PETER MOLLOY V WENDY MOLLOYAnnotate this Case
STATE OF MICHIGAN
COURT OF APPEALS
December 15, 2000
Wayne Circuit Court
LC No. 98-835819-DM
February 2, 2001
Before: Collins, P.J., and Jansen and Zahra, JJ.
ZAHRA, J. (concurring).
I concur in the majority's reasoning and conclusion that remand to the trial court is
necessary because the trial court failed to comply with MCL 722.26a(1)(b); MSA
25.312(6a)(1)(b) before ordering joint legal and physical custody of the litigants' minor child. I
also concur in the majority's conclusion that the judgment of the trial court should be affirmed in
all other respects. I write separately, however, because I conclude that defendant failed to
preserve the issue whether the trial court improperly extended the in camera interview of the
litigants' minor child to matters beyond the reasonable preference of the child. MCL 722.23(i);
MSA 25.312(3)(i). Because, in my opinion, the issue on which the majority declares a conflict
under MCR 7.215(H)(2) is not preserved, I conclude that Hilliard v Schmidt, 231 Mich App 316;
586 NW2d 263 (1998), does not determine the outcome of this case.
As observed by the majority, plaintiff brought a pretrial motion in limine to allow
plaintiff to solicit testimony from the litigants' ten-year-old minor child relating to issues of fault.
The trial court issued a written order granting the motion to allow such evidence. The order
further states that the litigants "stipulated to [the] order on the record." The trial court speaks
through its written orders. People v Vincent, 455 Mich 110, 123; 565 NW2d 629 (1997), citing
Tiedman v Tiedman, 400 Mich 571, 576; 255 NW2d 632 (1977). Moreover, the written order is
consistent with the record. While arguing in support of allowing testimony from the minor child,
the litigants and the court had the following exchange:
[Plaintiff 's counsel]: I . . . ask Sister Counsel to agree that when, your
Honor interviews the child that perhaps, based upon some questions that we could
write up and give to your Honor, in advance, perhaps those matters could be
touched upon while your Honor, talks about the—to the child about reasonable
preference and things of that sort.
The Court: Well, generally when I do question the children, I ask them
about the relationship between their parents and some of the things that they're
[sic] observed. So I would be inclined to consider incorporating questions that
Counsel present during my personal interview. I would, of course, like to review
those questions beforehand. And I will let you now [sic] which questions I will be
asking because I don't want to put the child on the spot. And that will be
something that we'll have to take up as a preliminary matter on the 18th.

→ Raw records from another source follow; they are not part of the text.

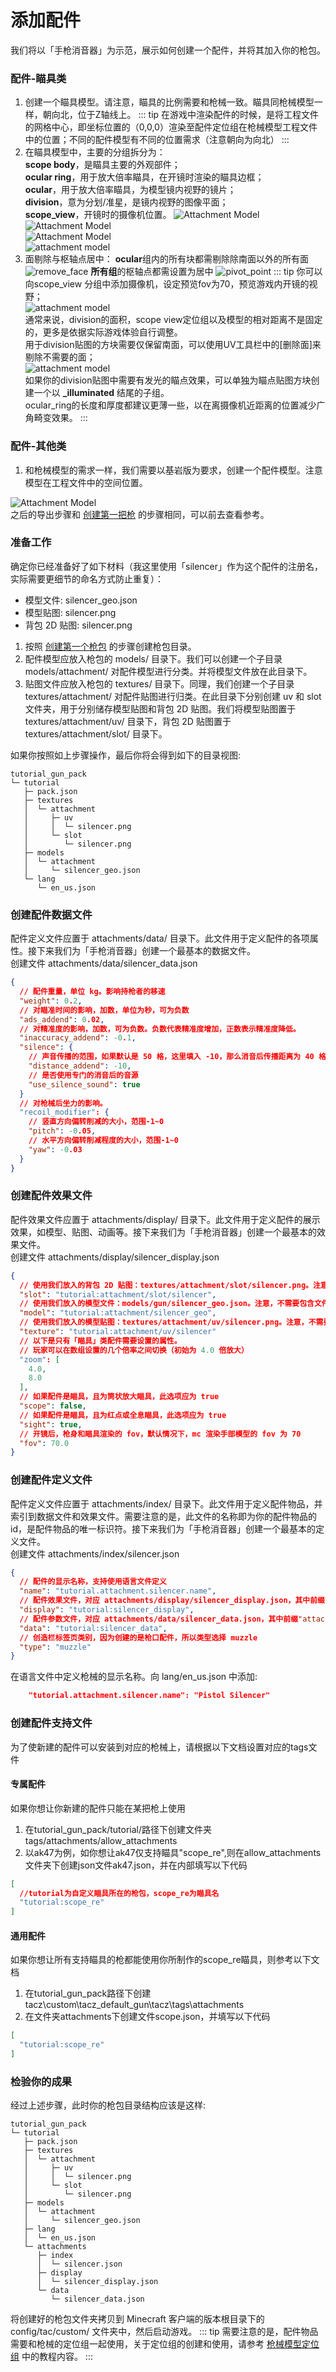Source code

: # 添加配件
我们将以「手枪消音器」为示范，展示如何创建一个配件，并将其加入你的枪包。    

### 配件-瞄具类  
1. 创建一个瞄具模型。请注意，瞄具的比例需要和枪械一致。瞄具同枪械模型一样，朝向北，位于Z轴线上。
::: tip
在游戏中渲染配件的时候，是将工程文件的网格中心，即坐标位置的（0,0,0）渲染至配件定位组在枪械模型工程文件中的位置；不同的配件模型有不同的位置需求（注意朝向为向北）
:::
2. 在瞄具模型中，主要的分组拆分为：  
**scope body**，是瞄具主要的外观部件；  
**ocular ring**，用于放大倍率瞄具，在开镜时渲染的瞄具边框；  
**ocular**，用于放大倍率瞄具，为模型镜内视野的镜片；  
**division**，意为分划/准星，是镜内视野的图像平面；  
**scope_view**，开镜时的摄像机位置。
![Attachment Model](./scope_groups.png)  
![Attachment Model](./scope_model.png)  
![Attachment Model](./ocular.png)  
![attachment model](./division.png)  
3. 面剔除与枢轴点居中：
**ocular**组内的所有块都需剔除除南面以外的所有面
![remove_face](https://s1.3hov.com/lesraisins/i/2024/06/02/scope_remove_face.png)
**所有组**的枢轴点都需设置为居中
![pivot_point](https://s1.3hov.com/lesraisins/i/2024/06/02/scope_pivot_point.png)
::: tip
你可以向scope_view 分组中添加摄像机，设定预览fov为70，预览游戏内开镜的视野；  
![attachment model](./scope_view.png)  
通常来说，division的面积，scope view定位组以及模型的相对距离不是固定的，更多是依据实际游戏体验自行调整。  
用于division贴图的方块需要仅保留南面，可以使用UV工具栏中的[删除面]来剔除不需要的面；  
![attachment model](./remove_face.png)  
如果你的division贴图中需要有发光的瞄点效果，可以单独为瞄点贴图方块创建一个以 **_illuminated** 结尾的子组。  
ocular_ring的长度和厚度都建议更薄一些，以在离摄像机近距离的位置减少广角畸变效果。
:::



### 配件-其他类
1. 和枪械模型的需求一样，我们需要以基岩版为要求，创建一个配件模型。注意模型在工程文件中的空间位置。  

![Attachment Model](./attachment_model.png)   
之后的导出步骤和 [创建第一把枪](/zh/gunpack/first_gun/) 的步骤相同，可以前去查看参考。

### 准备工作
确定你已经准备好了如下材料（我这里使用「silencer」作为这个配件的注册名，实际需要更细节的命名方式防止重复）：
- 模型文件: silencer_geo.json
- 模型贴图: silencer.png
- 背包 2D 贴图: silencer.png    
1. 按照 [创建第一个枪包](/zh/gunpack/first_gunpack/) 的步骤创建枪包目录。
2. 配件模型应放入枪包的 models/ 目录下。我们可以创建一个子目录 models/attachment/ 对配件模型进行分类。并将模型文件放在此目录下。
3. 贴图文件应放入枪包的 textures/ 目录下。同理，我们创建一个子目录 textures/attachment/ 对配件贴图进行归类。在此目录下分别创建 uv 和 slot 文件夹，用于分别储存模型贴图和背包 2D 贴图。我们将模型贴图置于 textures/attachment/uv/ 目录下，背包 2D 贴图置于 textures/attachment/slot/ 目录下。   

如果你按照如上步骤操作，最后你将会得到如下的目录视图:
```
tutorial_gun_pack
└─ tutorial
   ├─ pack.json
   ├─ textures
   │  └─ attachment
   │     ├─ uv
   │     │  └─ silencer.png
   │     └─ slot
   │        └─ silencer.png
   ├─ models
   │  └─ attachment
   │     └─ silencer_geo.json
   └─ lang
      └─ en_us.json
```
### 创建配件数据文件
配件定义文件应置于 attachments/data/ 目录下。此文件用于定义配件的各项属性。接下来我们为「手枪消音器」创建一个最基本的数据文件。   
创建文件 attachments/data/silencer_data.json 
``` json
{
  // 配件重量，单位 kg。影响持枪者的移速
  "weight": 0.2,
  // 对瞄准时间的影响，加数，单位为秒，可为负数
  "ads_addend": 0.02,
  // 对精准度的影响，加数，可为负数。负数代表精准度增加，正数表示精准度降低。
  "inaccuracy_addend": -0.1,
  "silence": {
    // 声音传播的范围，如果默认是 50 格，这里填入 -10，那么消音后传播距离为 40 格
    "distance_addend": -10,
    // 是否使用专门的消音后的音源
    "use_silence_sound": true
  }
  // 对枪械后坐力的影响。
  "recoil_modifier": {
    // 竖直方向偏转削减的大小，范围-1~0
    "pitch": -0.05,
    // 水平方向偏转削减程度的大小，范围-1~0
    "yaw": -0.03
  }
}
```
### 创建配件效果文件
配件效果文件应置于 attachments/display/ 目录下。此文件用于定义配件的展示效果，如模型、贴图、动画等。接下来我们为「手枪消音器」创建一个最基本的效果文件。   
创建文件 attachments/display/silencer_display.json
``` json
{
  // 使用我们放入的背包 2D 贴图：textures/attachment/slot/silencer.png。注意，不需要包含文件后缀，也不要包含开头的 "textures/"
  "slot": "tutorial:attachment/slot/silencer",
  // 使用我们放入的模型文件：models/gun/silencer_geo.json。注意，不需要包含文件后缀，也不要包含开头的 "models/"
  "model": "tutorial:attachment/silencer_geo",
  // 使用我们放入的模型贴图：textures/attachment/uv/silencer.png。注意，不需要包含文件后缀，也不要包含开头的 "textures/"
  "texture": "tutorial:attachment/uv/silencer"
  // 以下是只有「瞄具」类配件需要设置的属性。
  // 玩家可以在数组设置的几个倍率之间切换（初始为 4.0 倍放大）
  "zoom": [
    4.0,
    8.0
  ],
  // 如果配件是瞄具，且为筒状放大瞄具，此选项应为 true
  "scope": false,
  // 如果配件是瞄具，且为红点或全息瞄具，此选项应为 true
  "sight": true,
  // 开镜后，枪身和瞄具渲染的 fov，默认情况下，mc 渲染手部模型的 fov 为 70
  "fov": 70.0
}
```
### 创建配件定义文件
配件定义文件应置于 attachments/index/ 目录下。此文件用于定义配件物品，并索引到数据文件和效果文件。需要注意的是，此文件的名称即为你的配件物品的 id，是配件物品的唯一标识符。接下来我们为「手枪消音器」创建一个最基本的定义文件。   
创建文件 attachments/index/silencer.json
``` json
{
  // 配件的显示名称，支持使用语言文件定义
  "name": "tutorial.attachment.silencer.name",
  // 配件效果文件，对应 attachments/display/silencer_display.json，其中前缀"attachments/display/"和后缀".json"不需要包含
  "display": "tutorial:silencer_display",
  // 配件参数文件，对应 attachments/data/silencer_data.json，其中前缀"attachments/data/"和后缀".json"不需要包含
  "data": "tutorial:silencer_data",
  // 创造栏标签页类别，因为创建的是枪口配件，所以类型选择 muzzle
  "type": "muzzle"
}
```
在语言文件中定义枪械的显示名称。向 lang/en_us.json 中添加:
``` json
    "tutorial.attachment.silencer.name": "Pistol Silencer"
```

### 创建配件支持文件
为了使新建的配件可以安装到对应的枪械上，请根据以下文档设置对应的tags文件
#### 专属配件
如果你想让你新建的配件只能在某把枪上使用
1. 在tutorial_gun_pack/tutorial/路径下创建文件夹tags/attachments/allow_attachments
2. 以ak47为例，如你想让ak47仅支持瞄具"scope_re",则在allow_attachments文件夹下创建json文件ak47.json，并在内部填写以下代码
``` json
[
  //tutorial为自定义瞄具所在的枪包，scope_re为瞄具名
  "tutorial:scope_re"
]
```
#### 通用配件
如果你想让所有支持瞄具的枪都能使用你所制作的scope_re瞄具，则参考以下文档
1. 在tutorial_gun_pack路径下创建tacz\custom\tacz_default_gun\tacz\tags\attachments
2. 在文件夹attachments下创建文件scope.json，并填写以下代码
``` json
[
  "tutorial:scope_re"
]
```



### 检验你的成果
经过上述步骤，此时你的枪包目录结构应该是这样:
```
tutorial_gun_pack
└─ tutorial
   ├─ pack.json
   ├─ textures
   │  └─ attachment
   │     ├─ uv
   │     │  └─ silencer.png
   │     └─ slot
   │        └─ silencer.png
   ├─ models
   │  └─ attachment
   │     └─ silencer_geo.json
   ├─ lang
   │  └─ en_us.json
   └─ attachments
      ├─ index
      │  └─ silencer.json
      ├─ display
      │  └─ silencer_display.json
      └─ data
         └─ silencer_data.json
```
将创建好的枪包文件夹拷贝到 Minecraft 客户端的版本根目录下的 config/tac/custom/ 文件夹中，然后启动游戏。
::: tip
需要注意的是，配件物品需要和枪械的定位组一起使用，关于定位组的创建和使用，请参考 [枪械模型定位组](/zh/gunpack/gun_positioning/) 中的教程内容。
:::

Your Honor, I'm not inclined to even present
The Court: Okay.
[Defendant's counsel]: I have enough faith in this Court that the Court
will ask the child questions in such a way not to pit the child mother against
father. And I am not going to prepare questions to have the child testify to fault as
to his parents.
The Court: Right.
Defendant's failure to preserve this issue is particularly significant because she is claiming
a due process error.
Due process is a flexible concept, which calls for such procedural
protections as a particular situation demands. In re Brock, 442 Mich 101, 111; 499 NW2d 752
(1993), quoting Mathews v Eldridge, 424 US 319, 332, 334; 96 S Ct 893; 47 L Ed 2d 18 (1976).
At its core, due process requires that a litigant be given notice and an opportunity to be heard
before the litigant may be deprived of a vested right. Id. at 332. In this case, the October 8,
1999, hearing on plaintiff 's motion in limine provided defendant with both notice and an
opportunity to be heard regarding the scope and manner by which the minor child would be
questioned by the court. Defendant, having voluntarily relinquished her opportunity to address
this issue, should not be permitted to complain about a denial of process.
Accordingly, I would affirm the judgment of the trial court with regard to the question
whether the in camera interview of the minor child impermissibly extended beyond the question
of the child's reasonable preference relating to custody. I reached this decision not because I am
required to do so on the basis of the precedential effect, pursuant to MCR 7.215(H)(I), of
Hilliard, supra. Rather, I reach this decision because defendant failed to preserve the question.